William G. Nagel, 92, president of the American Foundation in Philadelphia from 1969 to his retirement in 1983, died of congestive heart failure on March 30 at his home at Sunrise Assisted Living in Boulder, Colo.

William G. Nagel, 92, president of the American Foundation in Philadelphia from 1969 to his retirement in 1983, died of congestive heart failure on March 30 at his home at Sunrise Assisted Living in Boulder, Colo.

Now known as the Bok Tower Gardens Foundation, the the entity operated an institute of corrections, of which Mr. Nagel was director.

The institute conducted national studies that resulted in the 1973 work The New Red Barn: A Critical Look at the Modern American Prison, said son William F.

Much of Mr. Nagel's career was focused on prisons, his son said.

Born in Trenton, Mr. Nagel graduated from Trenton Central High School, attended what is now Wake Forest University for two years before money ran out, and took a job on the Philadelphia docks with Swift & Co.

Transferred to Chicago, he worked as a management trainee at Swift stockyards while studying business at the University of Chicago.

In April 1941, he enlisted in the Army and spent 34 months in the South Pacific, eventually earning his officer's commission.

Using the GI Bill, he earned a master's degree in social work from the University of Pennsylvania in 1948. From 1949 to 1960, he worked at the state reformatory at Bordentown, N.J., rising to associate superintendent.

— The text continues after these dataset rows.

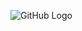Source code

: 
![GitHub Logo]([https://github.com/logos/github-logo.png](https://user-images.githubusercontent.com/25181517/117447155-6a868a00-af3d-11eb-9cfe-245df15c9f3f.png)https://user-images.githubusercontent.com/25181517/117447155-6a868a00-af3d-11eb-9cfe-245df15c9f3f.png)
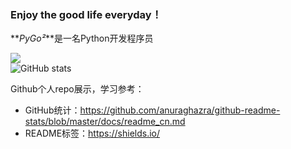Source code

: ### Enjoy the good life everyday！

**_PyGo²_**是一名Python开发程序员  

![](https://img.shields.io/badge/Development%20Language-Python-FF0000)  
![GitHub stats](https://github-readme-stats.vercel.app/api?username=GIS90&theme=highcontrast&show_icons=true&hide=contribs,prs&count_private=true)


Github个人repo展示，学习参考：
- GitHub统计：https://github.com/anuraghazra/github-readme-stats/blob/master/docs/readme_cn.md
- README标签：https://shields.io/
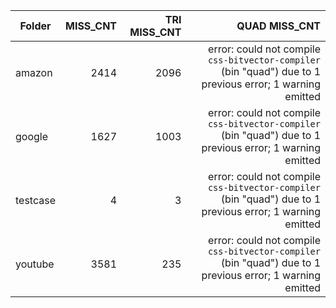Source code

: | Folder | MISS\_CNT | TRI MISS\_CNT | QUAD MISS\_CNT
|---|---:|---:|---:|
| amazon | 2414 | 2096 | error: could not compile `css-bitvector-compiler` (bin "quad") due to 1 previous error; 1 warning emitted |
| google | 1627 | 1003 | error: could not compile `css-bitvector-compiler` (bin "quad") due to 1 previous error; 1 warning emitted |
| testcase | 4 | 3 | error: could not compile `css-bitvector-compiler` (bin "quad") due to 1 previous error; 1 warning emitted |
| youtube | 3581 | 235 | error: could not compile `css-bitvector-compiler` (bin "quad") due to 1 previous error; 1 warning emitted |
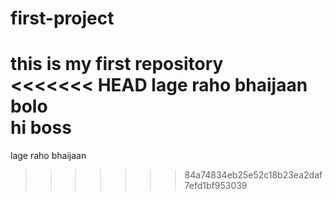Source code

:# first-project
this is my first repository
<br>
<<<<<<< HEAD
lage raho bhaijaan bolo
<br>
hi boss
=======
lage raho bhaijaan
>>>>>>> 84a74834eb25e52c18b23ea2daf7efd1bf953039

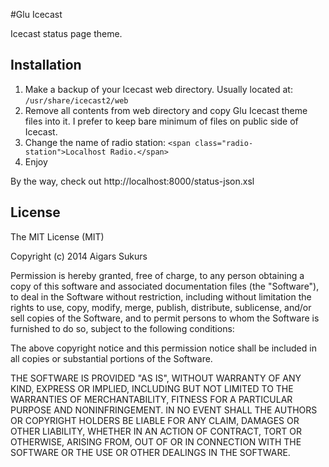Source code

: #Glu Icecast

Icecast status page theme.

## Installation

1. Make a backup of your Icecast web directory. Usually located at:
	`/usr/share/icecast2/web`
2. Remove all contents from web directory and copy Glu Icecast theme files into it. I prefer to keep bare minimum of files on public side of Icecast.
3. Change the name of radio station:
	`<span class="radio-station">Localhost Radio.</span>`
4. Enjoy

By the way, check out http://localhost:8000/status-json.xsl

License
-------

The MIT License (MIT)

Copyright (c) 2014 Aigars Sukurs

Permission is hereby granted, free of charge, to any person obtaining a copy of
this software and associated documentation files (the "Software"), to deal in
the Software without restriction, including without limitation the rights to
use, copy, modify, merge, publish, distribute, sublicense, and/or sell copies of
the Software, and to permit persons to whom the Software is furnished to do so,
subject to the following conditions:

The above copyright notice and this permission notice shall be included in all
copies or substantial portions of the Software.

THE SOFTWARE IS PROVIDED "AS IS", WITHOUT WARRANTY OF ANY KIND, EXPRESS OR
IMPLIED, INCLUDING BUT NOT LIMITED TO THE WARRANTIES OF MERCHANTABILITY, FITNESS
FOR A PARTICULAR PURPOSE AND NONINFRINGEMENT. IN NO EVENT SHALL THE AUTHORS OR
COPYRIGHT HOLDERS BE LIABLE FOR ANY CLAIM, DAMAGES OR OTHER LIABILITY, WHETHER
IN AN ACTION OF CONTRACT, TORT OR OTHERWISE, ARISING FROM, OUT OF OR IN
CONNECTION WITH THE SOFTWARE OR THE USE OR OTHER DEALINGS IN THE SOFTWARE.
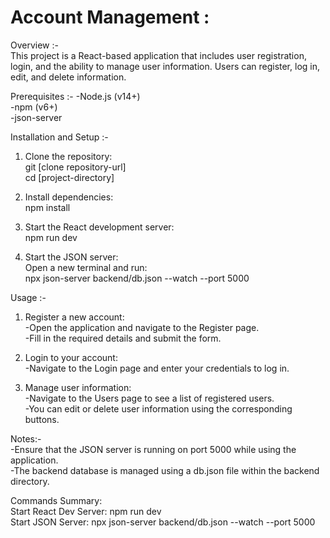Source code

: # Account Management :


Overview :-  <br>
This project is a React-based application that includes user registration, login, and the ability to manage user information. Users can register, log in, edit, and delete information.

Prerequisites :-
-Node.js (v14+)  <br>
-npm (v6+)      <br>
-json-server   <br>
 
Installation and Setup :-  <br>

1. Clone the repository:  <br>
 git [clone repository-url]  <br>
 cd [project-directory]

2. Install dependencies: <br>
 npm install  <br>
 
3. Start the React development server: <br>
 npm run dev <br>

4. Start the JSON server:  <br>
Open a new terminal and run:  <br>
npx json-server backend/db.json --watch --port 5000  <br>

Usage :- <br>

1. Register a new account:  <br>
-Open the application and navigate to the Register page.  <br>
-Fill in the required details and submit the form.  <br>

3. Login to your account:  <br>
-Navigate to the Login page and enter your credentials to log in. <br>

3. Manage user information: <br>
-Navigate to the Users page to see a list of registered users. <br>
-You can edit or delete user information using the corresponding buttons. <br>


Notes:-  <br> 
-Ensure that the JSON server is running on port 5000 while using the application.  <br>
-The backend database is managed using a db.json file within the backend directory. <br>

Commands Summary: <br>
 Start React Dev Server: npm run dev <br>
 Start JSON Server: npx json-server backend/db.json --watch --port 5000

The National Council on Crime and Delinquency recruited him to help with state-prison reform, his son said, working out of NCCD offices in Charleston, W.Va., from 1960 through 1962 and Harrisburg from 1962 through 1964.

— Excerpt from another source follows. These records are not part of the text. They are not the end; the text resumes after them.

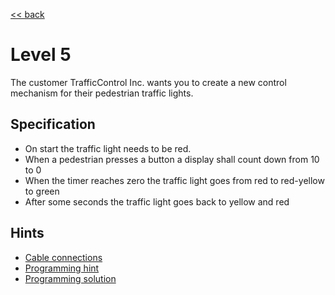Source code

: [<< back](index.md)

# Level 5

The customer TrafficControl Inc. wants you to create a new control mechanism for their pedestrian traffic lights.

## Specification

- On start the traffic light needs to be red.
- When a pedestrian presses a button a display shall count down from 10 to 0
- When the timer reaches zero the traffic light goes from red to red-yellow to green
- After some seconds the traffic light goes back to yellow and red 

## Hints

- [Cable connections](leve5_connections.md)
- [Programming hint](leve5_hint.md)
- [Programming solution](leve5_solution.md)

Mr. Nagel served as vice chairman of the Pennsylvania Governor's Justice Commission and the Criminal Justice Advisory Board of the Edna McConnell Clark Foundation.

Haverford College awarded him an honorary doctorate in 1978, his son said, citing his "years of wise, compassionate and devoted leadership in correctional reform and criminal justice."

The NCCD gave him its Roscoe Pound Award, his son said, and he received the Pennsylvania Prison Society Award for Outstanding Service and the first Criminal Justice Achievement Award of the Citizens Crime Commission of Philadelphia.

Besides his son William, Mr. Nagel is survived by two more sons, Jack and Robert; 10 grandchildren; three great-grandchildren, and a sister. His wife, Ethel, died in 2003.

A memorial service is to take place at 3 p.m. April 18 at Sunrise Assisted Living in Boulder, Colo.